*Shiki* 3巻
□第73話
1ページ/8ページ
クックドゥル洞での昆虫退治は続いていた。
順調に数を減らしていってると思いきや、虫達の勢いはとどまることを知らない。いい加減疲れてきた。
トウゴ「ハアハア……、俺さ、思ったんだけど……」
トウゴはハルキを睨んだ。
トウゴ「お前がまったく戦ってくれないから余計に疲れるんだよね。戦えよ」
ハルキ「やだよ。
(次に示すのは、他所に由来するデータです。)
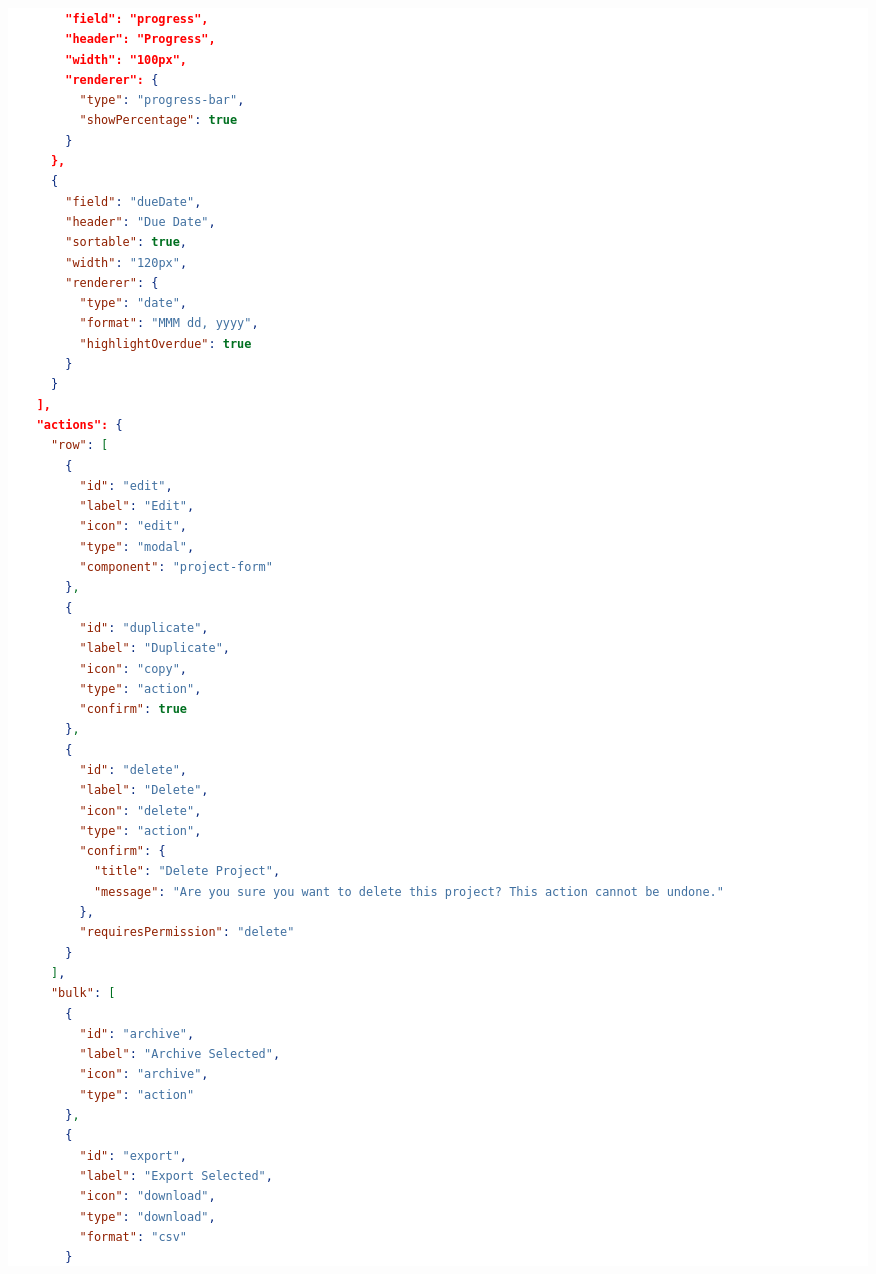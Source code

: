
 ```json
        "field": "progress",
        "header": "Progress",
        "width": "100px",
        "renderer": {
          "type": "progress-bar",
          "showPercentage": true
        }
      },
      {
        "field": "dueDate",
        "header": "Due Date",
        "sortable": true,
        "width": "120px",
        "renderer": {
          "type": "date",
          "format": "MMM dd, yyyy",
          "highlightOverdue": true
        }
      }
    ],
    "actions": {
      "row": [
        {
          "id": "edit",
          "label": "Edit",
          "icon": "edit",
          "type": "modal",
          "component": "project-form"
        },
        {
          "id": "duplicate",
          "label": "Duplicate",
          "icon": "copy",
          "type": "action",
          "confirm": true
        },
        {
          "id": "delete",
          "label": "Delete",
          "icon": "delete",
          "type": "action",
          "confirm": {
            "title": "Delete Project",
            "message": "Are you sure you want to delete this project? This action cannot be undone."
          },
          "requiresPermission": "delete"
        }
      ],
      "bulk": [
        {
          "id": "archive",
          "label": "Archive Selected",
          "icon": "archive",
          "type": "action"
        },
        {
          "id": "export",
          "label": "Export Selected",
          "icon": "download",
          "type": "download",
          "format": "csv"
        }
```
虫に触りたくないし」
それならなんでこの依頼を引き受けたのやら。
スズ「リョウコさん、なんでハルキはあんなに昆虫が嫌いなんですか?」
リョウコ「うーん……、確かあれは私達が十歳の時だったかな……」
――ある夏の日、私とハルキとトウゴ、あとタカシっていう男の子の四人で虫取りに出かけたの。
その頃のハルキは虫嫌いじゃなかったんだよ。
ハルキ『タカシぃ、ほら、セミ!』
タカシ『うわっ! 近寄るなよバカ! 怖いから寄るな!』
ハルキ『あー、尺取り虫もいるよ』
タカシ『いちいち俺に見せるんじゃねーっての! 来なきゃよかったよ……』
タカシはハルキが無理矢理連れてきたんだよ。